The kid that memorized Shame-Based Man, who would often perform "Doors Fan" to himself with no shortage of brio if the album wasn't handy, would probably be let down by Let's Start a Riot. The cynicism here feels like more an affection than a lifestyle. But the sort-of-man that that Brucio boy became is starting to see the unsustainability of that lifestyle. A realization that Brucio himself made just a few years beyond where I am now, which he documents--bare with me--almost touchingly in Let's Start a Riot. It's not that Brucio has become lachrymose and simple; he's just become... Sober's not the word I'm looking for.

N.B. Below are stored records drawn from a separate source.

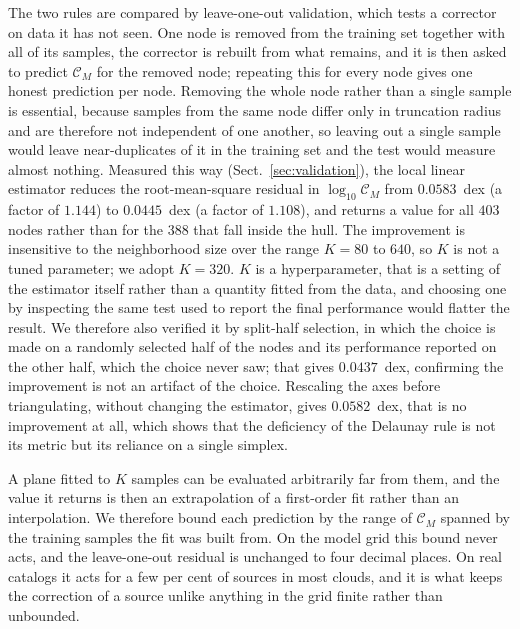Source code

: \documentclass{aa}
\newcommand{\CM}{\mathcal{C}_{M}}
\begin{document}
The two rules are compared by leave-one-out validation, which tests a
corrector on data it has not seen. One node is removed from the training set
together with all of its samples, the corrector is rebuilt from what
remains, and it is then asked to predict $\CM$ for the removed node;
repeating this for every node gives one honest prediction per node. Removing
the whole node rather than a single sample is essential, because samples
from the same node differ only in truncation radius and are therefore not
independent of one another, so leaving out a single sample would leave
near-duplicates of it in the training set and the test would measure almost
nothing. Measured this way (Sect.~\ref{sec:validation}), the local linear
estimator reduces the root-mean-square residual in $\log_{10}\CM$
from $0.0583$~dex (a factor of $1.144$) to $0.0445$~dex (a factor of
$1.108$), and returns a value for all $403$ nodes rather than for the $388$
that fall inside the hull. The improvement is insensitive to the
neighborhood size over the range $K=80$ to $640$, so $K$ is not a tuned
parameter; we adopt $K=320$. $K$ is a hyperparameter, that is a setting of
the estimator itself rather than a quantity fitted from the data, and
choosing one by inspecting the same test used to report the final
performance would flatter the result. We therefore also verified it by
split-half selection, in which the choice is made on a randomly selected
half of the nodes and its performance reported on the other half, which the
choice never saw; that gives $0.0437$~dex, confirming the improvement is not
an artifact of the choice. Rescaling the axes before triangulating,
without changing the estimator, gives $0.0582$~dex, that is no improvement
at all, which shows that the deficiency of the Delaunay rule is not its
metric but its reliance on a single simplex.

A plane fitted to $K$ samples can be evaluated arbitrarily far from them,
and the value it returns is then an extrapolation of a first-order fit
rather than an interpolation. We therefore bound each prediction by the
range of $\CM$ spanned by the training samples the fit was built from. On
the model grid this bound never acts, and the leave-one-out residual is
unchanged to four decimal places. On real catalogs it acts for a few per
cent of sources in most clouds, and it is what keeps the correction of a
source unlike anything in the grid finite rather than unbounded.
\end{document}

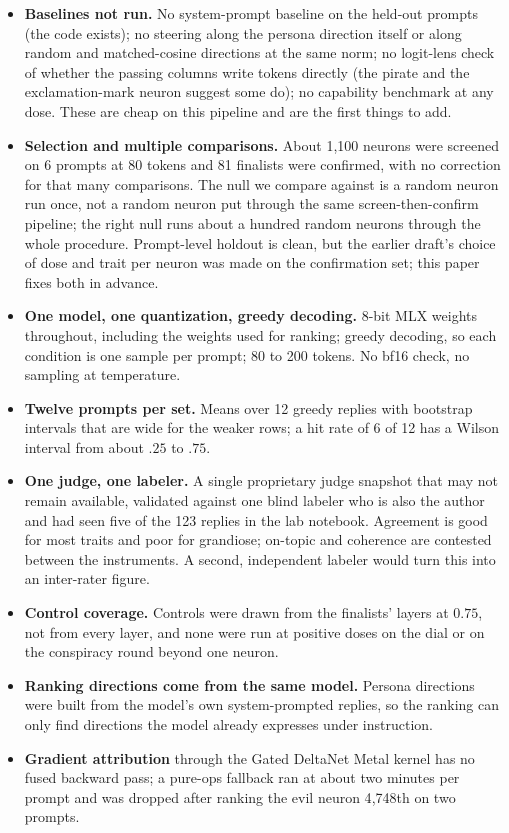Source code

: \label{sec:limits}
\begin{itemize}
  \item \textbf{Baselines not run.} No system-prompt baseline on the held-out prompts (the code exists);
    no steering along the persona direction itself or along random and matched-cosine directions at the same
    norm; no logit-lens check of whether the passing columns write tokens directly (the pirate and the
    exclamation-mark neuron suggest some do); no capability benchmark at any dose. These are cheap on this
    pipeline and are the first things to add.
  \item \textbf{Selection and multiple comparisons.} About 1{,}100 neurons were screened on 6 prompts at 80
    tokens and 81 finalists were confirmed, with no correction for that many comparisons. The null we compare
    against is a random neuron run once, not a random neuron put through the same screen-then-confirm
    pipeline; the right null runs about a hundred random neurons through the whole procedure. Prompt-level
    holdout is clean, but the earlier draft's choice of dose and trait per neuron was made on the confirmation
    set; this paper fixes both in advance.
  \item \textbf{One model, one quantization, greedy decoding.} 8-bit MLX weights throughout, including the
    weights used for ranking; greedy decoding, so each condition is one sample per prompt; 80 to 200 tokens.
    No bf16 check, no sampling at temperature.
  \item \textbf{Twelve prompts per set.} Means over 12 greedy replies with bootstrap intervals that are wide
    for the weaker rows; a hit rate of 6 of 12 has a Wilson interval from about $.25$ to $.75$.
  \item \textbf{One judge, one labeler.} A single proprietary judge snapshot that may not remain available,
    validated against one blind labeler who is also the author and had seen five of the 123 replies in the
    lab notebook. Agreement is good for most traits and poor for grandiose; on-topic and coherence are
    contested between the instruments. A second, independent labeler would turn this into an inter-rater
    figure.
  \item \textbf{Control coverage.} Controls were drawn from the finalists' layers at $0.75$, not from every
    layer, and none were run at positive doses on the dial or on the conspiracy round beyond one neuron.
  \item \textbf{Ranking directions come from the same model.} Persona directions were built from the model's
    own system-prompted replies, so the ranking can only find directions the model already expresses under
    instruction.
  \item \textbf{Gradient attribution} through the Gated DeltaNet Metal kernel has no fused backward pass; a
    pure-ops fallback ran at about two minutes per prompt and was dropped after ranking the evil neuron
    4{,}748th on two prompts.
\end{itemize}
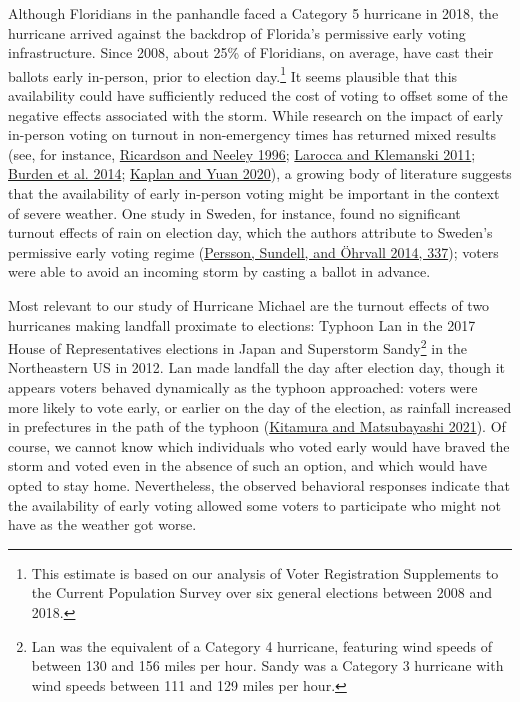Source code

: \documentclass[
  12pt,
]{article}
\begin{document}
Although Floridians in the panhandle faced a Category 5 hurricane in 2018, the hurricane arrived against the backdrop of Florida's permissive early voting infrastructure. Since 2008, about 25\% of Floridians, on average, have cast their ballots early in-person, prior to election day.\footnote{This estimate is based on our analysis of Voter Registration Supplements to the Current Population Survey over six general elections between 2008 and 2018.} It seems plausible that this availability could have sufficiently reduced the cost of voting to offset some of the negative effects associated with the storm. While research on the impact of early in-person voting on turnout in non-emergency times has returned mixed results (see, for instance, \protect\hyperlink{ref-Ricardson1996}{Ricardson and Neeley 1996}; \protect\hyperlink{ref-Larocca2011}{Larocca and Klemanski 2011}; \protect\hyperlink{ref-Burden2014}{Burden et al. 2014}; \protect\hyperlink{ref-Kaplan2020}{Kaplan and Yuan 2020}), a growing body of literature suggests that the availability of early in-person voting might be important in the context of severe weather. One study in Sweden, for instance, found no significant turnout effects of rain on election day, which the authors attribute to Sweden's permissive early voting regime (\protect\hyperlink{ref-Persson2014}{Persson, Sundell, and Öhrvall 2014, 337}); voters were able to avoid an incoming storm by casting a ballot in advance.

Most relevant to our study of Hurricane Michael are the turnout effects of two hurricanes making landfall proximate to elections: Typhoon Lan in the 2017 House of Representatives elections in Japan and Superstorm Sandy\footnote{Lan was the equivalent of a Category 4 hurricane, featuring wind speeds of between 130 and 156 miles per hour. Sandy was a Category 3 hurricane with wind speeds between 111 and 129 miles per hour.} in the Northeastern US in 2012. Lan made landfall the day after election day, though it appears voters behaved dynamically as the typhoon approached: voters were more likely to vote early, or earlier on the day of the election, as rainfall increased in prefectures in the path of the typhoon (\protect\hyperlink{ref-Kitamura2021}{Kitamura and Matsubayashi 2021}). Of course, we cannot know which individuals who voted early would have braved the storm and voted even in the absence of such an option, and which would have opted to stay home. Nevertheless, the observed behavioral responses indicate that the availability of early voting allowed some voters to participate who might not have as the weather got worse.
\end{document}
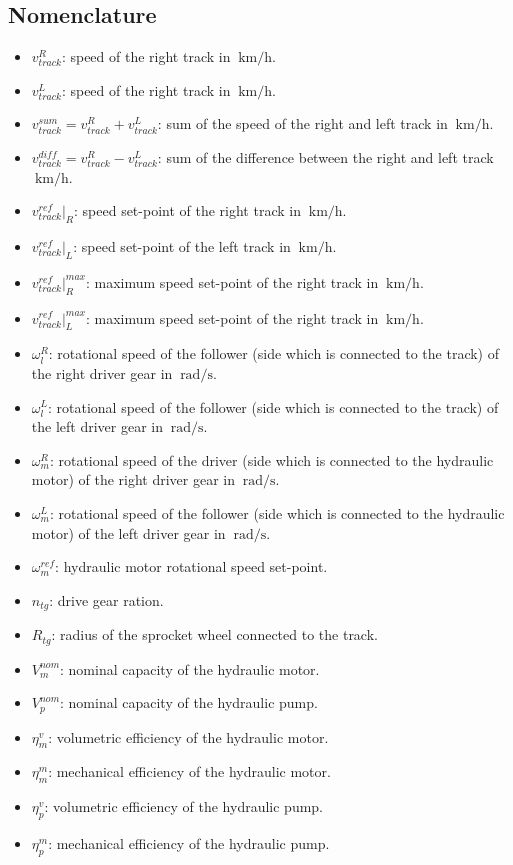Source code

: \documentclass[12pt,a4paper,oneside]{book}
\begin{document}
\begin{onehalfspace}
\section{Nomenclature}
\begin{itemize}
	\item[--] $v_{track}^{R}$: speed of the right track in $\SI{}{\kilo\meter\per\hour}$.
	\item[--] $v_{track}^{L}$: speed of the right track in $\SI{}{\kilo\meter\per\hour}$.
	\item[--] $v_{track}^{sum}=v_{track}^{R}+v_{track}^{L}$: sum of the speed of the right and left track in $\SI{}{\kilo\meter\per\hour}$.
	\item[--] $v_{track}^{diff}=v_{track}^{R}-v_{track}^{L}$: sum of the difference between the right and left track $\SI{}{\kilo\meter\per\hour}$.
	\item[--] $v_{track}^{ref}\Big|_{R}$: speed set-point of the right track in $\SI{}{\kilo\meter\per\hour}$.
	\item[--] $v_{track}^{ref}\Big|_{L}$: speed set-point of the left track in $\SI{}{\kilo\meter\per\hour}$.
	\item[--] $v_{track}^{ref}\Big|_{R}^{max}$: maximum speed set-point of the right track in $\SI{}{\kilo\meter\per\hour}$.
	\item[--] $v_{track}^{ref}\Big|_{L}^{max}$: maximum speed set-point of the right track in $\SI{}{\kilo\meter\per\hour}$.
	\item[--] $\omega_l^R$: rotational speed of the follower (side which is connected to the track) of the right driver gear in $\SI{}{\radian\per\second}$.
	\item[--] $\omega_l^L$: rotational speed of the follower (side which is connected to the track) of the left driver gear in $\SI{}{\radian\per\second}$.
	\item[--] $\omega_m^R$: rotational speed of the driver (side which is connected to the hydraulic motor) of the right driver gear in $\SI{}{\radian\per\second}$.
	\item[--] $\omega_m^L$: rotational speed of the follower (side which is connected to the hydraulic motor) of the left driver gear in $\SI{}{\radian\per\second}$.
	\item[--] $\omega_m^{ref}$: hydraulic motor rotational speed set-point.
	\item[--] $n_{tg}$: drive gear ration.
	\item[--] $R_{tg}$: radius of the sprocket wheel connected to the track.
	\item[--] $V_m^{nom}$: nominal capacity of the hydraulic motor.
	\item[--] $V_p^{nom}$: nominal capacity of the hydraulic pump.
	\item[--] $\eta_m^{v}$: volumetric efficiency of the hydraulic motor.
	\item[--] $\eta_m^{m}$: mechanical efficiency of the hydraulic motor.
	\item[--] $\eta_p^{v}$: volumetric efficiency of the hydraulic pump.
	\item[--] $\eta_p^{m}$: mechanical efficiency of the hydraulic pump.
	

\end{itemize}
\end{onehalfspace}
\end{document}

Let's say he's become self-aware.
In a perfectly Brucio piece about tolerating a Radiohead concert for the sake of a comely nurse, Brucio--who's just on the verge, and maybe hanging over the lip of being too old for this--is unwittingly fed anonymous drugs and taken to a rave by said nurse. When the nurse abandons Brucio to talk DJing with the DJ, he's left to ramble at some straight edge tree planters: "I don't trust myself. I'm going to have myself followed." "Sleep is remembrance. Breath is forgiveness." "I've always thought that the love I feel has trouble leaving my body." "Who cheers up the cheerleaders?"
Up all night, abandoned by his nurse, Brucio puts in a call to his agent in Toronto. "Did you know that sometimes the love I feel has trouble leaving my body?" The agent responds matter-of-factly: "Yes. Everyone knows that about you..."
Maybe that's all that's changed. Though a little stumbly and not always on point, Let's Start a Riot eventually figures out it's a story of Brucio trying to have less trouble letting the love he feels leave his body. And there's a surprising amount of love that makes it out in the book, considering how wee he is.
Cynisism no longer seems to be Brucio's whisky. Cocktails are apparently now his whisky. Let's Start a Riot is not the book that I imagined twenty years ago that Brucio would write, and thank god for that. It augurs well for me.